Skitka’ nın bu tesbiti toplumdaki düzeni sağlamaya çalışan ahlaki yürekliliğe ve adalete duyarlı kişilere değer verilmesi gerektiği konusunda çok yerindedir. Çünkü

(33)

bana dokunmayan yılan bin yaşasın anlayışıyla hareket eden bencil kişilerden oluşan bir toplumda hiçbir şekilde saygı, sevgi ve huzur kalmayacaktır. Bu da bireyin temel amacı olan mutluluğa ulaşamaması demektir. Bu nedenle bireyler gerek tek gerekse toplumsal olarak ahlaklı olmaya yönelmeli, yöneltilmeli, ahlaksızlık karşısında sessiz kalmamalıdır. Fakat bunun yanısıra, ilk başta, insanların ahlaki kanaatleri tehlikeye

girdiğinde yıkıcı itaat veya gruba uygunluğa direnmek için ahlaki cesareti gerçekten iyi bir olgu gibi görünse de, bununla birlikte, ahlaki cesaret her zaman istenilen sonuçlar doğuramayacağı için kişinin heyecanı kesilmektedir. Bu durumda bir kimsenin yapabileceği davranışlar ve eylemler ancak, ahlaki cesaret veya kahramanlık eylemleri olarak yorumlanıyorsa, bu eylemleri algılayanın politik, sosyal, ahlaki veya kültürel görüşleri ile tutarlı mı yoksa tutarsız mı olduğunun bilinmesi gerekmektedir (Skitka, 2012, s.20). Burada yine kişinin içselleştirdiği normlarla, davranışa dönüştürdüğü normların tutarlılığı söz konusudur. Kişinin kendi çıkarları doğrultusunda mı yoksa toplumun düzeni için mi ve ayrıca toplum düzeninde politikanın çıkarlarının bireysel mi yoksa toplumu düşünen bir amaçta olup olmadığı önem arz etmektedir.

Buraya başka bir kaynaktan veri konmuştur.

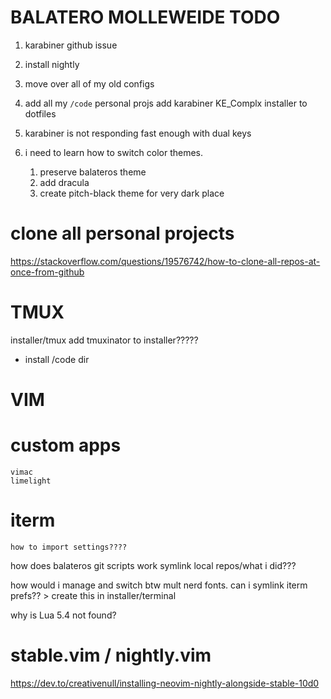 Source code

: # BALATERO MOLLEWEIDE TODO

1. karabiner github issue
2. install nightly
3. move over all of my old configs
4. add all my `/code` personal projs
    add karabiner KE_Complx installer to dotfiles

    
4. karabiner is not responding fast enough 
    with dual keys
5. i need to learn how to switch color themes.
    1. preserve balateros theme
    2. add dracula
    3. create pitch-black theme for very dark place

# clone all personal projects
https://stackoverflow.com/questions/19576742/how-to-clone-all-repos-at-once-from-github


# TMUX
installer/tmux add tmuxinator to installer?????


- install /code dir

# VIM

# custom apps
    vimac
    limelight

# iterm 
    how to import settings????


how does balateros git scripts work
symlink local repos/what i did???

how would i manage and switch btw mult nerd fonts.
can i symlink iterm prefs?? > create this in installer/terminal

why is Lua 5.4 not found?

# stable.vim / nightly.vim
https://dev.to/creativenull/installing-neovim-nightly-alongside-stable-10d0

Kidder'e ise; ahlaki inanç ve buna bağlı ahlaki cesareti, potansiyel olarak siyasal yönden kötücül otoritelere kişinin itaat etmeye veya grup normlarına körü körüne uymaya karşı kişide bir koruma görevi görmektedir (Kidder, 2005, s.256).

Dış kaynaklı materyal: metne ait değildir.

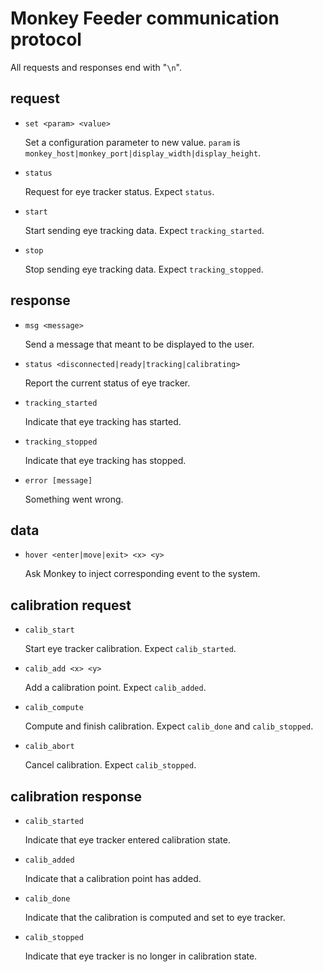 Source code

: # Monkey Feeder communication protocol

All requests and responses end with "`\n`".

## request

- `set <param> <value>`

	Set a configuration parameter to new value.
	`param` is `monkey_host|monkey_port|display_width|display_height`.

- `status`

	Request for eye tracker status. Expect `status`.

- `start`

	Start sending eye tracking data. Expect `tracking_started`.

- `stop`

	Stop sending eye tracking data. Expect `tracking_stopped`.

## response

- `msg <message>`

	Send a message that meant to be displayed to the user.

- `status <disconnected|ready|tracking|calibrating>`

	Report the current status of eye tracker.

- `tracking_started`

	Indicate that eye tracking has started.

- `tracking_stopped`

	Indicate that eye tracking has stopped.

- `error [message]`

	Something went wrong.

## data

- `hover <enter|move|exit> <x> <y>`

	Ask Monkey to inject corresponding event to the system.

## calibration request

- `calib_start`

	Start eye tracker calibration. Expect `calib_started`.

- `calib_add <x> <y>`

	Add a calibration point. Expect `calib_added`.

- `calib_compute`

	Compute and finish calibration. Expect `calib_done` and `calib_stopped`.

- `calib_abort`

	Cancel calibration. Expect `calib_stopped`.

## calibration response

- `calib_started`

	Indicate that eye tracker entered calibration state.

- `calib_added`

	Indicate that a calibration point has added.

- `calib_done`

	Indicate that the calibration is computed and set to eye tracker.

- `calib_stopped`

	Indicate that eye tracker is no longer in calibration state.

Kidder genel anlamda ahlaki yürekliliği cesaret anlamında , cesareti de genellikle fiziksel cesaret anlamında kullanmaktadır. Tehlike ile korkmadan bir araya gelen ruhun sağlamlığı anlamında koruyucu(jenerik terim), cesur, çoğunlukla meydan okuyan anlamında korkunç, yüce ve sadıksız anlamında dağımsızlık, fırtınalı ve maceracı, cesaret anlamında gallantry terimlerini kullanmaktadır (Kidder, 2005, s. 26).

2.2.3. Ahlaki Yüreklilik ve Ahlaki Cesaretin Karşılaştırılması

Kidder, ahlaki cesaret için kanıtlardan bazıları hayranlık uyandıran dünya liderlerinin yaşamlarında ve uygulamalarında bulunduğunu, fakat daha sık, sıradan insanların yaptığı işlerde görüldüğünü belirtmektedir (Kidder, 2005, s.11). Kidder, ahlaki

(34)

cesaret taksonomisini sebepler, engeller riskler olmak üzere üç başlık altında birleştirmektedir:Bunlar;

• Sebepler: Ahlaki cesaret için bazı köklü itkiler söz konusudur: Bunlar; ahlaki ilkenin sağlamlığı (Stephen); görev (Sidigick); kişinin kendi bilinciyle, özel inançlara sahip olması (Mackenzie); Kötü uygunluğu reddetmek, adaletsizliği kınamak veya ahlak dışı emirlere meydan okumak (Miller) arzusu ahlaki cesaretin sebepleridir.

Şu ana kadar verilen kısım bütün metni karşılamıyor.